It addition to poor thermal stability, Mn--Fe has several other disadvantages, including a relatively low exchange coupling field, poor corrosion resistance, and a low blocking temperature (the temperature at which the net magnetic moment no longer has a fixed orientation).
Other antiferromagnetic materials besides Mn--Fe have been proposed for exchange biasing the pinned ferromagnetic layer in spin-valve type magnetoresistive read heads. For example, European published patent application EP-0717422 describes the use of Ir--Mn alloys, and suggests without any experimental data that Os can be one of 30 other elements (approximately 25% of the Periodic Table) to be added to the Ir--Mn alloy for the purpose of improving the corrosion resistance of the alloy. U.S. Pat. No. 5,552,949 suggests the use of X--Mn alloys, where X can be one of 10 elements, including Os, provided the X element is present in the range of 25 to 76 atomic percent in the X--Mn alloy.

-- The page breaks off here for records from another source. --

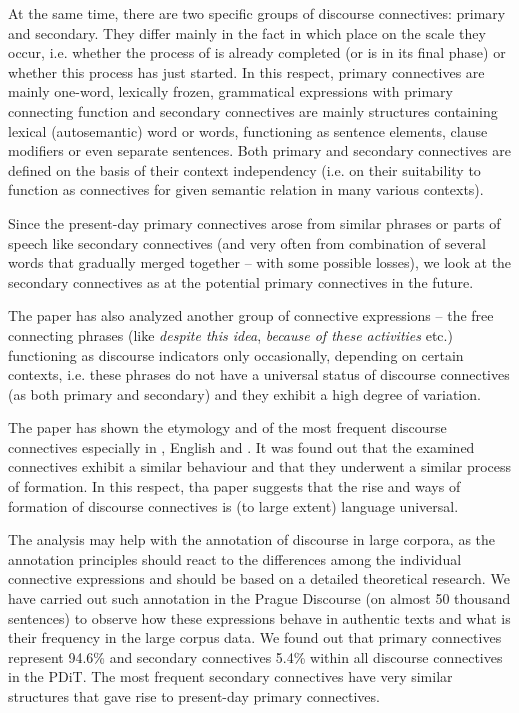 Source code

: \documentclass[output=paper]{langsci/langscibook.cls}
\begin{document}
At the same time, there are two specific groups of discourse connectives: primary and secondary. They differ mainly in the fact in which place on the scale they occur, i.e. whether the process of  is already completed (or is in its final phase) or whether this process has just started. In this respect, primary connectives are mainly one-word, lexically frozen, grammatical expressions with primary connecting function and secondary connectives are mainly  structures containing lexical (autosemantic) word or words, functioning as sentence elements, clause modifiers or even separate sentences. Both primary and secondary connectives are defined on the basis of their context independency (i.e. on their suitability to function as connectives for given semantic relation in many various contexts).


Since the present-day primary connectives arose from similar phrases or parts of speech like secondary connectives (and very often from combination of several words that gradually merged together -- with some possible losses), we look at the secondary connectives as at the potential primary connectives in the future. 

The paper has also analyzed another group of connective expressions – the free connecting phrases (like \textit{despite this idea}, \textit{because of these activities} etc.) functioning as discourse indicators only occasionally, depending on certain contexts, i.e. these phrases do not have a universal status of discourse connectives (as both primary and secondary) and they exhibit a high degree of variation.

The paper has shown the etymology and  of the most frequent discourse connectives especially in , English and . It was found out that the examined connectives exhibit a similar behaviour and that they underwent a similar process of formation. In this respect, tha paper suggests that the rise and ways of formation of discourse connectives is (to large extent) language universal. 

The analysis may help with the annotation of discourse in large corpora, as the annotation principles should react to the differences among the individual connective expressions and should be based on a detailed theoretical research. We have carried out such annotation in the Prague Discourse  (on almost 50 thousand sentences) to observe how these expressions behave in authentic texts and what is their frequency in the large corpus data. We found out that primary connectives represent 94.6\% and secondary connectives 5.4\% within all discourse connectives in the PDiT. The most frequent secondary connectives have very similar structures that gave rise to present-day primary connectives.
\end{document}

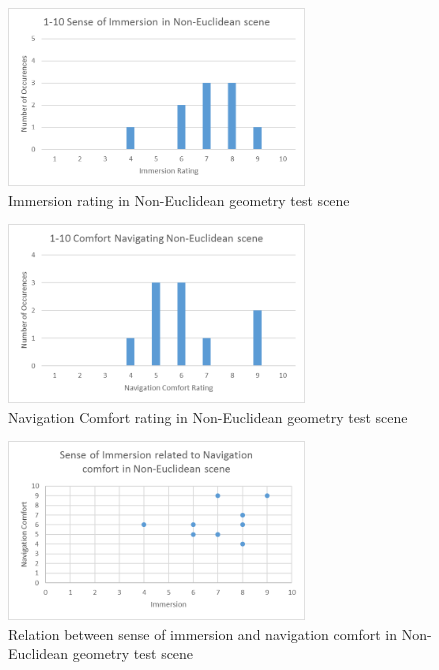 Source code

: 	\begin{figure}
		\label{exp:fig:ne_immersion}
		\includegraphics[width=0.7\textwidth]{Images/NE_Immersion}
		\centering
		\caption{Immersion rating in Non-Euclidean geometry test scene}
	\end{figure}

	\begin{figure}
		\label{exp:fig:ne_comfort}
		\includegraphics[width=0.7\textwidth]{Images/NE_Comfort}
		\centering
		\caption{Navigation Comfort rating in Non-Euclidean geometry test scene}
	\end{figure}

	\begin{figure}
		\label{exp:fig:ne_relation}
		\includegraphics[width=0.7\textwidth]{Images/NE_Relation}
		\centering
		\caption{Relation between sense of immersion and navigation comfort in Non-Euclidean geometry test scene}
	\end{figure}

In both of these spin-valve head references the antiferromagnetic layer is deposited directly on top of the ferromagnetic layer.
What is needed is a MTJ device for read head and MRAM applications that uses an antiferromagnetic material that provides a high exchange coupling field and good corrosion resistance and results in a MTJ device that is thermally stable at high processing temperatures.